I'm looking at the the Subject Key Identifier attribute of a CA certificate and am trying to understand the role it plays in validation and infer how validating client software could get it wrong.

  • What is the role of the Subject Key Identifier in validating a CA or End certificate?
    Any knowledge of how it's implemented popular software packages would be helpful

  • What is the worst that an attacker could do if they could generate a public key that also contained the same hash?

As I read RFC3280 I see that the Subject Key Identifier (SKI) is like the glue that is used to build and verify the PKI chain. The SKI also appears to be a more secure version than the certificate serial number and name that was also used to bind two certs together.

With regard to client validation of the certificate hash, do clients simply do a "pattern match" of the SKI, or is the chain SKI actually computed as described below:

For CA certificates, subject key identifiers SHOULD be derived from
the public key or a method that generates unique values. Two common
methods for generating key identifiers from the public key are:

  (1) The keyIdentifier is composed of the 160-bit SHA-1 hash of the
  value of the BIT STRING subjectPublicKey (excluding the tag,
  length, and number of unused bits).

  (2) The keyIdentifier is composed of a four bit type field with
  the value 0100 followed by the least significant 60 bits of the
  SHA-1 hash of the value of the BIT STRING subjectPublicKey
  (excluding the tag, length, and number of unused bit string bits).

One example risk I'm trying to mitigate is a malformed CA certificate with a public key that doesn't hash to a correct SKI (done by manual ASN.1 editing and resigning the cert from the attacker's root)

2 Answers 2


The Subject Key Identifier does not play a role in validation, at least not in the algorithm which makes up section 6 of RFC 5280. It is meant to be an help for path building, the activity which takes place before validation: this is when the entity who wants to validate a certificate assembles potential certificate chains that will then be processed through the section 6 algorithm. Section describes this extension, and includes this text:

To facilitate certification path construction, this extension MUST appear in all conforming CA certificates, that is, all certificates including the basic constraints extension (Section where the value of cA is TRUE. In conforming CA certificates, the value of the subject key identifier MUST be the value placed in the key identifier field of the authority key identifier extension (Section of certificates issued by the subject of this certificate. Applications are not required to verify that key identifiers match when performing certification path validation.

These "MUST" are obligations on the CA: to conform to the profile which RFC 5280 describes, CA must take care to match the Authority Key Identifier of the certificates it issues to its own Subject Key Identifier. Take note of the last sentence: this match is not part of what validation must verify.

It is recommended by the RFC to compute the key identifier through hashing, because it will minimize collisions, thus guarantee maximum efficiency of this extension for path building. However, hashing is not mandatory. CA can choose the identifier in any way as they see fit; and verifiers certainly do not recompute identifiers. This is pure byte-to-byte equality test. Also, I know as a fact that Microsoft's implementation of path validation is ready to build and try to validate paths where key identifiers do not match.

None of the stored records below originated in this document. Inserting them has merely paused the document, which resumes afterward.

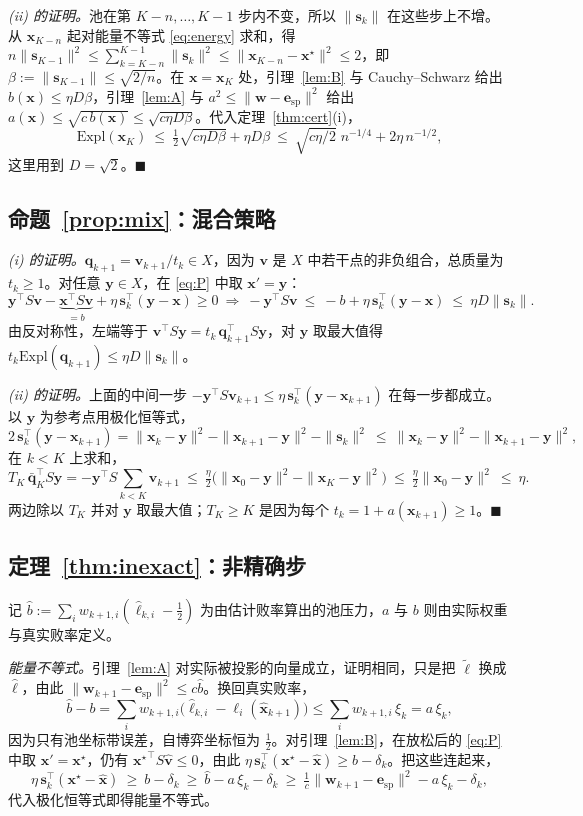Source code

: \documentclass{article}
\theoremstyle{plain}
\theoremstyle{remark}
\newcommand{\Expl}{\mathrm{Expl}}
\newcommand{\bx}{{\bm{x}}}
\newcommand{\by}{{\bm{y}}}
\newcommand{\bv}{{\bm{v}}}
\newcommand{\bw}{{\bm{w}}}
\newcommand{\bq}{{\bm{q}}}
\newcommand{\be}{{\bm{e}}}
\newcommand{\bell}{{\bm{\ell}}}
\newcommand{\aug}{\tilde{\bell}}
\newcommand{\xs}{\bx^{\star}}
\newcommand{\dx}{{\bm{s}}}
\newcommand{\esp}{\be_{\mathrm{sp}}}
\begin{document}
\textit{(ii) 的证明。}池在第 $K-n,\dots,K-1$ 步内不变，所以 $\|\dx_k\|$ 在这些步上不增。从 $\bx_{K-n}$ 起对能量不等式 \eqref{eq:energy} 求和，得 $n\|\dx_{K-1}\|^2\le\sum_{k=K-n}^{K-1}\|\dx_k\|^2\le\|\bx_{K-n}-\xs\|^2\le2$，即 $\beta:=\|\dx_{K-1}\|\le\sqrt{2/n}$。在 $\bx=\bx_K$ 处，引理~\ref{lem:B} 与 Cauchy--Schwarz 给出 $b(\bx)\le\eta D\beta$，引理~\ref{lem:A} 与 $a^2\le\|\bw-\esp\|^2$ 给出 $a(\bx)\le\sqrt{c\,b(\bx)}\le\sqrt{c\eta D\beta}$。代入定理~\ref{thm:cert}(i)，
\[
\Expl(\bx_K)\ \le\ \tfrac12\sqrt{c\eta D\beta}+\eta D\beta\ \le\ \sqrt{c\eta/2}\;n^{-1/4}+2\eta\,n^{-1/2},
\]
这里用到 $D=\sqrt2$。\hfill$\blacksquare$

\subsection{命题~\ref{prop:mix}：混合策略}
\label{app:mix}

\textit{(i) 的证明。}$\bq_{k+1}=\bv_{k+1}/t_k\in X$，因为 $\bv$ 是 $X$ 中若干点的非负组合，总质量为 $t_k\ge1$。对任意 $\by\in X$，在 \eqref{eq:P} 中取 $\bx'=\by$：
\[
\by^\top S\bv-\underbrace{\bx^\top S\bv}_{=b}+\eta\,\dx_k^\top(\by-\bx)\ge0
\ \Longrightarrow\
-\by^\top S\bv\ \le\ -b+\eta\,\dx_k^\top(\by-\bx)\ \le\ \eta D\|\dx_k\| .
\]
由反对称性，左端等于 $\bv^\top S\by=t_k\,\bq_{k+1}^\top S\by$，对 $\by$ 取最大值得 $t_k\Expl(\bq_{k+1})\le\eta D\|\dx_k\|$。

\textit{(ii) 的证明。}上面的中间一步 $-\by^\top S\bv_{k+1}\le\eta\,\dx_k^\top(\by-\bx_{k+1})$ 在每一步都成立。以 $\by$ 为参考点用极化恒等式，
\[
2\,\dx_k^\top(\by-\bx_{k+1})=\|\bx_k-\by\|^2-\|\bx_{k+1}-\by\|^2-\|\dx_k\|^2\ \le\ \|\bx_k-\by\|^2-\|\bx_{k+1}-\by\|^2 ,
\]
在 $k<K$ 上求和，
\[
T_K\,\bar{\bq}_K^\top S\by=-\by^\top S\sum_{k<K}\bv_{k+1}\ \le\ \tfrac\eta2\big(\|\bx_0-\by\|^2-\|\bx_K-\by\|^2\big)\ \le\ \tfrac\eta2\|\bx_0-\by\|^2\ \le\ \eta .
\]
两边除以 $T_K$ 并对 $\by$ 取最大值；$T_K\ge K$ 是因为每个 $t_k=1+a(\bx_{k+1})\ge1$。\hfill$\blacksquare$

\subsection{定理~\ref{thm:inexact}：非精确步}
\label{app:inexact}

记 $\hat b:=\sum_iw_{k+1,i}(\hat\ell_{k,i}-\tfrac12)$ 为由估计败率算出的池压力，$a$ 与 $b$ 则由实际权重与真实败率定义。

\textit{能量不等式。}引理~\ref{lem:A} 对实际被投影的向量成立，证明相同，只是把 $\aug$ 换成 $\hat{\bell}$，由此 $\|\bw_{k+1}-\esp\|^2\le c\hat b$。换回真实败率，
\[
\hat b-b=\sum_iw_{k+1,i}\big(\hat\ell_{k,i}-\ell_i(\hat \bx_{k+1})\big)\le\sum_iw_{k+1,i}\,\xi_k=a\,\xi_k ,
\]
因为只有池坐标带误差，自博弈坐标恒为 $\tfrac12$。对引理~\ref{lem:B}，在放松后的 \eqref{eq:P} 中取 $\bx'=\xs$，仍有 ${\xs}^\top S\hat \bv\le0$，由此 $\eta\,\dx_k^\top(\xs-\hat \bx)\ge b-\delta_k$。把这些连起来，
\[
\eta\,\dx_k^\top(\xs-\hat \bx)\ \ge\ b-\delta_k\ \ge\ \hat b-a\,\xi_k-\delta_k\ \ge\ \tfrac1c\|\bw_{k+1}-\esp\|^2-a\,\xi_k-\delta_k ,
\]
代入极化恒等式即得能量不等式。
\end{document}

The worst that a rogue CA could do by reusing key identifiers is to make path building more difficult; this might trigger a kind of denial of service for verifiers who do path building through key identifiers and are too lazy to try otherwise. In practice, verifiers tend to build paths by matching the subject and issuer DN, not the key identifiers, so the practical impact should be close to nil.


Rouge Key Identifiers would hinder unambiguous path finding.

In the worst case several potential paths have to be checked for validity. But would you have a certificate with a rouge identifier in your trust store anyway? If you don’t trust it, no need to check that path. And if you do trust it, then that path would not validate.